Train on responses only does not work with TinyLlama-chat #1015

akhlakm · 2024-09-11T15:42:42Z

The following error occurs while using train_on_responses_only on the unsloth/tinyllama-chat-bnb-4bit model.

/usr/local/lib/python3.10/dist-packages/unsloth/chat_templates.py in <listcomp>(.0)
   1714     substring = _longest_common_substring([str(x + [0]) for x in all_input_ids])
   1715     substring = substring.split(", ")[:-1]
-> 1716     substring = [int(x) for x in substring]
   1717 
   1718     # Also get rest of tokenized string

ValueError: invalid literal for int() with base 10: ''

Link to the test notebook: https://colab.research.google.com/gist/akhlakm/c7c40b0c29d112f2544168be42d3410b/llama-3-1-8b-conversational-unsloth-2x-faster-finetuning.ipynb

Also, when the chat template defined in the tokenizer_config.json file is used, I get the following error if train_on_responses_only is used.

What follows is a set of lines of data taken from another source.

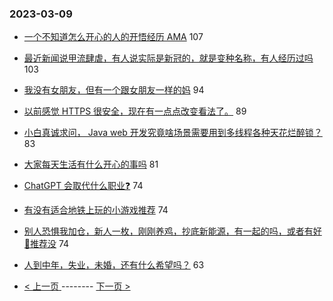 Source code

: ### 2023-03-09 
- [一个不知道怎么开心的人的开悟经历 AMA](https://www.v2ex.com/t/922439) 107
- [最近新闻说甲流肆虐，有人说实际是新冠的，就是变种名称，有人经历过吗](https://www.v2ex.com/t/922474) 103
- [我没有女朋友，但有一个跟女朋友一样的妈](https://www.v2ex.com/t/922395) 94
- [以前感觉 HTTPS 很安全，现在有一点点改变看法了。](https://www.v2ex.com/t/922534) 89
- [小白真诚求问， Java web 开发究竟啥场景需要用到多线程各种天花烂醉锁？](https://www.v2ex.com/t/922519) 83
- [大家每天生活有什么开心的事吗](https://www.v2ex.com/t/922514) 81
- [ChatGPT 会取代什么职业❓](https://www.v2ex.com/t/922389) 74
- [有没有适合地铁上玩的小游戏推荐](https://www.v2ex.com/t/922423) 74
- [别人恐惧我加仓，新人一枚，刚刚养鸡，抄底新能源，有一起的吗，或者有好🐔推荐没](https://www.v2ex.com/t/922486) 74
- [人到中年，失业，未婚，还有什么希望吗？](https://www.v2ex.com/t/922502) 63 

- [ < 上一页 ](https://github.com/able8/v2ex-hot-record/blob/master/2023-03-08.md) -------- [ 下一页 > ](https://github.com/able8/v2ex-hot-record/blob/master/2023-03-10.md) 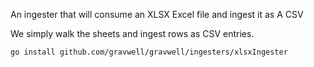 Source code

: An ingester that will consume an XLSX Excel file and ingest it as A CSV

We simply walk the sheets and ingest rows as CSV entries.

`go install github.com/gravwell/gravwell/ingesters/xlsxIngester`
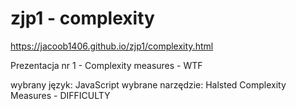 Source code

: # zjp1 - complexity 

https://jacoob1406.github.io/zjp1/complexity.html

Prezentacja nr 1 - Complexity measures - WTF 

wybrany język: JavaScript
wybrane narzędzie: Halsted Complexity Measures - DIFFICULTY
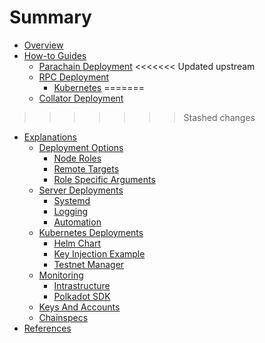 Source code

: # Summary

- [Overview](./overview.md)
- [How-to Guides](./guides/index.md)
  - [Parachain Deployment](./guides/parachain_deployment.md)
<<<<<<< Updated upstream
  - [RPC Deployment](./guides/rpc_index.md)
    - [Kubernetes](./guides/rpc_kubernetes.md)
=======
  - [Collator Deployment](./guides/collator_deployment.md)
>>>>>>> Stashed changes
- [Explanations](./explanations/index.md)
  - [Deployment Options](./deployments/index.md)
    - [Node Roles](./deployments/roles.md)
    - [Remote Targets](./deployments/targets.md)
    - [Role Specific Arguments](./deployments/options.md)
  - [Server Deployments](./serverdeploy/index.md)
    - [Systemd](./serverdeploy/systemd.md)
    - [Logging](./serverdeploy/logging.md)
    - [Automation](./serverdeploy/automation.md)
  - [Kubernetes Deployments](./kubernetes/index.md)
    - [Helm Chart](./kubernetes/helm.md)
    - [Key Injection Example](./kubernetes/key_injection_test.md)
    - [Testnet Manager](./kubernetes/testnetmanager.md)
  - [Monitoring](./monitoring/index.md)
    - [Intrastructure](./monitoring/infrastructure.md)
    - [Polkadot SDK](./monitoring/polkadot_sdk.md)
  - [Keys And Accounts](./explanations/keys_accounts.md)
  - [Chainspecs](./explanations/chainspecs.md)
- [References](./references/index.md)
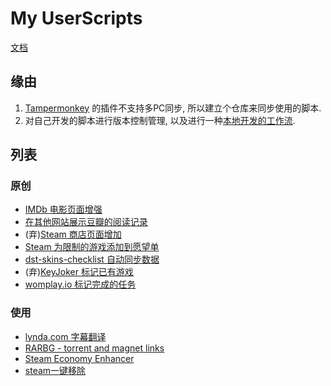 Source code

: # My UserScripts

[文档](https://www.tampermonkey.net/documentation.php)
## 缘由

1. [Tampermonkey](https://www.tampermonkey.net/) 的插件不支持多PC同步, 所以建立个仓库来同步使用的脚本.
1. 对自己开发的脚本进行版本控制管理, 以及进行一种[本地开发的工作流](https://stackoverflow.com/a/55568502).

## 列表

### 原创

- [IMDb 电影页面增强](https://github.com/SaulLawliet/UserScripts/raw/master/IMDb_Extra_Links/IMDb_Extra_Links.user.js)
- [在其他网站展示豆瓣的阅读记录](https://github.com/SaulLawliet/UserScripts/raw/master/Sync_From_Douban/Sync_From_Douban.user.js)
- (弃)[Steam 商店页面增加](https://github.com/SaulLawliet/UserScripts/blob/master/Steam_Store_More_Info/Steam_Store_More_Info.user.js)
- [Steam 为限制的游戏添加到愿望单](https://github.com/SaulLawliet/UserScripts/raw/master/Steam_Add_To_Wishlist/Steam_Add_To_Wishlist.user.js)
- [dst-skins-checklist 自动同步数据](https://github.com/SaulLawliet/UserScripts/raw/master/DST_Skins_Sync/DST_Skins_Sync.user.js)
- (弃)[KeyJoker 标记已有游戏](https://github.com/SaulLawliet/UserScripts/blob/master/Key_Joker_Sync/Key_Joker_Sync.user.js)
- [womplay.io 标记完成的任务](https://github.com/SaulLawliet/UserScripts/raw/master/Womplay_Mark/Womplay_Mark.user.js)

### 使用

- [lynda.com 字幕翻译](https://greasyfork.org/en/scripts/377991)
- [RARBG - torrent and magnet links](https://greasyfork.org/en/scripts/23493)
- [Steam Economy Enhancer](https://raw.githubusercontent.com/Nuklon/Steam-Economy-Enhancer/master/code.user.js)
- [steam一键移除](https://greasyfork.org/en/scripts/372255)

trainer_stats = trainer.train()
                    ^^^^^^^^^^^^^^^
  File "<string>", line 145, in train
  File "<string>", line 320, in _fast_inner_training_loop
  File "/home/user/unsloth_env/lib/python3.11/site-packages/accelerate/data_loader.py", line 550, in __iter__
    current_batch = next(dataloader_iter)
                    ^^^^^^^^^^^^^^^^^^^^^
  File "/home/user/unsloth_env/lib/python3.11/site-packages/torch/utils/data/dataloader.py", line 630, in __next__
    data = self._next_data()
           ^^^^^^^^^^^^^^^^^
  File "/home/user/unsloth_env/lib/python3.11/site-packages/torch/utils/data/dataloader.py", line 673, in _next_data
    data = self._dataset_fetcher.fetch(index)  # may raise StopIteration
           ^^^^^^^^^^^^^^^^^^^^^^^^^^^^^^^^^^
  File "/home/user/unsloth_env/lib/python3.11/site-packages/torch/utils/data/_utils/fetch.py", line 55, in fetch
    return self.collate_fn(data)
           ^^^^^^^^^^^^^^^^^^^^^
  File "/home/user/unsloth_env/lib/python3.11/site-packages/transformers/data/data_collator.py", line 45, in __call__
    return self.torch_call(features)
           ^^^^^^^^^^^^^^^^^^^^^^^^^
  File "/home/user/unsloth_env/lib/python3.11/site-packages/transformers/data/data_collator.py", line 806, in torch_call
    batch = pad_without_fast_tokenizer_warning(
            ^^^^^^^^^^^^^^^^^^^^^^^^^^^^^^^^^^^
  File "/home/user/unsloth_env/lib/python3.11/site-packages/transformers/data/data_collator.py", line 66, in pad_without_fast_tokenizer_warning
    padded = tokenizer.pad(*pad_args, **pad_kwargs)
             ^^^^^^^^^^^^^^^^^^^^^^^^^^^^^^^^^^^^^^
  File "/home/user/unsloth_env/lib/python3.11/site-packages/transformers/tokenization_utils_base.py", line 3560, in pad
    return BatchEncoding(batch_outputs, tensor_type=return_tensors)
           ^^^^^^^^^^^^^^^^^^^^^^^^^^^^^^^^^^^^^^^^^^^^^^^^^^^^^^^^
  File "/home/user/unsloth_env/lib/python3.11/site-packages/transformers/tokenization_utils_base.py", line 227, in __init__
    self.convert_to_tensors(tensor_type=tensor_type, prepend_batch_axis=prepend_batch_axis)
  File "/home/user/unsloth_env/lib/python3.11/site-packages/transformers/tokenization_utils_base.py", line 778, in convert_to_tensors
    raise ValueError(
ValueError: Unable to create tensor, you should probably activate truncation and/or padding with 'padding=True' 'truncation=True' to have batched tensors with the same length. Perhaps your features (`labels` in this case) have excessive nesting (inputs type `list` where type `int` is expected).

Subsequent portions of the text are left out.